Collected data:
..............................

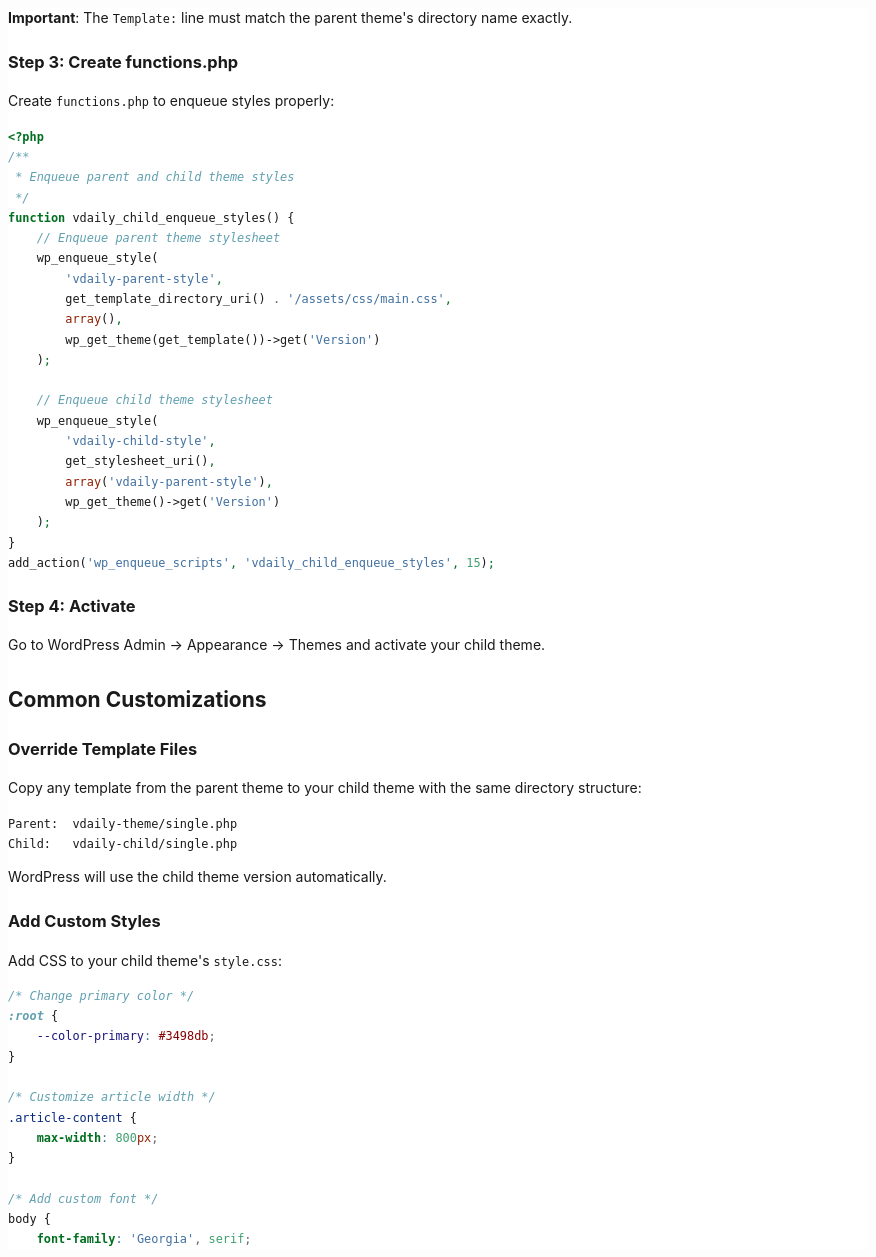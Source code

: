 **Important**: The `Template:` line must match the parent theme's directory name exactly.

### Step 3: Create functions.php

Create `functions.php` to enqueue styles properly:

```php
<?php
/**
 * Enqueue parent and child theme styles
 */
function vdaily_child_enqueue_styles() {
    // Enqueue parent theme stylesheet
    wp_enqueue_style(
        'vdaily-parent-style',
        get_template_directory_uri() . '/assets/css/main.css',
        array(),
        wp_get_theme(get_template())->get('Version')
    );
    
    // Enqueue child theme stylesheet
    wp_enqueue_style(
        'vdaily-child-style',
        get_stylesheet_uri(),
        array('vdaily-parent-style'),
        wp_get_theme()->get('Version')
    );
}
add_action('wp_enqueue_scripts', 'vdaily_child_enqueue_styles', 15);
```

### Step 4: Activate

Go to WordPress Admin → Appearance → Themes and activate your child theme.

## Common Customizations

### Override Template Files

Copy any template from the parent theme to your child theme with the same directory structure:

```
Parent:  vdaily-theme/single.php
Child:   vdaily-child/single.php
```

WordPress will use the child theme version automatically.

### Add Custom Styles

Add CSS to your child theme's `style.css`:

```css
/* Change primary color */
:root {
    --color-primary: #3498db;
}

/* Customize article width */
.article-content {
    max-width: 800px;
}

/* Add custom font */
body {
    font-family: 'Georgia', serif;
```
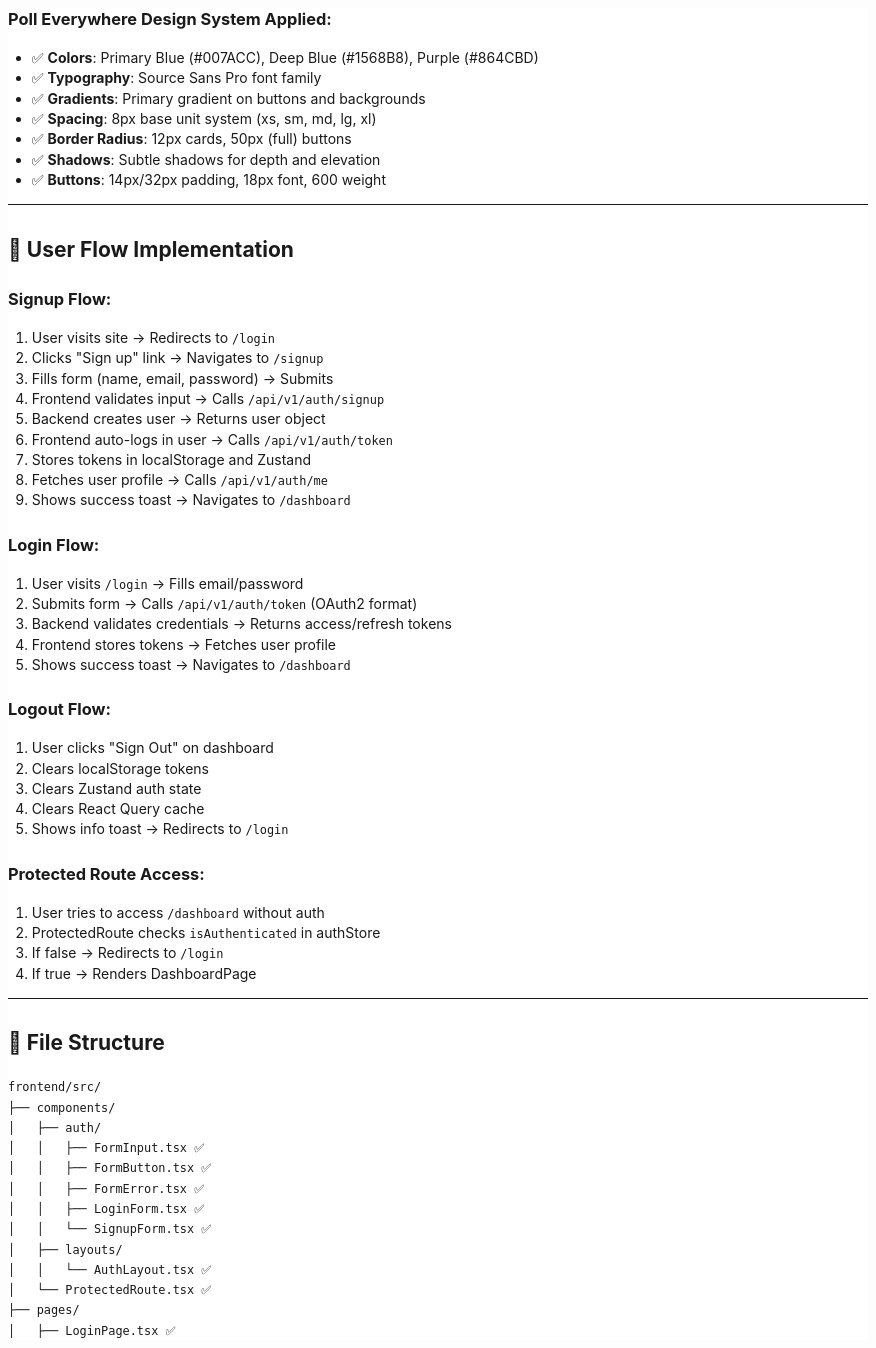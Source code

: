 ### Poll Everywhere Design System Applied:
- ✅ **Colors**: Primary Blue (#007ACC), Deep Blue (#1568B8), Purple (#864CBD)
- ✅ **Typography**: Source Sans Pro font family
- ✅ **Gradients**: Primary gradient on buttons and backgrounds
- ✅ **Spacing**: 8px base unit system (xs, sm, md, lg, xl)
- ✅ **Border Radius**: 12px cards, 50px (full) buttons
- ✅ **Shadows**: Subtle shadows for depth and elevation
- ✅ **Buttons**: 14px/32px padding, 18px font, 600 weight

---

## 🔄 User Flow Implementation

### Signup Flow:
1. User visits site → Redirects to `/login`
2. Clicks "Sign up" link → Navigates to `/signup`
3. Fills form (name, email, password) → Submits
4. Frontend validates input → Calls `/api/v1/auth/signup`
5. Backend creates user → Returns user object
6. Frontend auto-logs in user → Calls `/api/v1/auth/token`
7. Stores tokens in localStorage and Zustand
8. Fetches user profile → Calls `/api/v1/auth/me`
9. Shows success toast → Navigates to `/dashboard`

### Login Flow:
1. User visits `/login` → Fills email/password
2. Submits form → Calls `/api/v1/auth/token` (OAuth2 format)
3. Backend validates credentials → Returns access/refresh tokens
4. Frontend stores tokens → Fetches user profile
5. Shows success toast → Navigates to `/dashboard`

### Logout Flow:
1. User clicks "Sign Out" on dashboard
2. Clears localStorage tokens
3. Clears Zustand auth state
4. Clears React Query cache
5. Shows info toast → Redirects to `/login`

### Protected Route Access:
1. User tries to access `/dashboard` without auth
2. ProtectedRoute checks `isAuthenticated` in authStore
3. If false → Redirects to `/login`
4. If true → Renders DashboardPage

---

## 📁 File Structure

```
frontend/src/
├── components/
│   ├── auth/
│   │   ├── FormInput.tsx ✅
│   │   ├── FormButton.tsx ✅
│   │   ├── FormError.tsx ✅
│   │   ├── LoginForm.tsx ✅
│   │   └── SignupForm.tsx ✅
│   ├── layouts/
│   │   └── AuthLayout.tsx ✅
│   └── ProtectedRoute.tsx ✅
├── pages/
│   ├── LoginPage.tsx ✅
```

..............................

## What you will do
Could you write out, unchanged, the line with "## 🔄 User Flow Implementation" and every line after it in the data above?

## Completed exercise
## 🔄 User Flow Implementation

### Signup Flow:
1. User visits site → Redirects to `/login`
2. Clicks "Sign up" link → Navigates to `/signup`
3. Fills form (name, email, password) → Submits
4. Frontend validates input → Calls `/api/v1/auth/signup`
5. Backend creates user → Returns user object
6. Frontend auto-logs in user → Calls `/api/v1/auth/token`
7. Stores tokens in localStorage and Zustand
8. Fetches user profile → Calls `/api/v1/auth/me`
9. Shows success toast → Navigates to `/dashboard`

### Login Flow:
1. User visits `/login` → Fills email/password
2. Submits form → Calls `/api/v1/auth/token` (OAuth2 format)
3. Backend validates credentials → Returns access/refresh tokens
4. Frontend stores tokens → Fetches user profile
5. Shows success toast → Navigates to `/dashboard`

### Logout Flow:
1. User clicks "Sign Out" on dashboard
2. Clears localStorage tokens
3. Clears Zustand auth state
4. Clears React Query cache
5. Shows info toast → Redirects to `/login`

### Protected Route Access:
1. User tries to access `/dashboard` without auth
2. ProtectedRoute checks `isAuthenticated` in authStore
3. If false → Redirects to `/login`
4. If true → Renders DashboardPage

---

## 📁 File Structure

```
frontend/src/
├── components/
│   ├── auth/
│   │   ├── FormInput.tsx ✅
│   │   ├── FormButton.tsx ✅
│   │   ├── FormError.tsx ✅
│   │   ├── LoginForm.tsx ✅
│   │   └── SignupForm.tsx ✅
│   ├── layouts/
│   │   └── AuthLayout.tsx ✅
│   └── ProtectedRoute.tsx ✅
├── pages/
│   ├── LoginPage.tsx ✅
```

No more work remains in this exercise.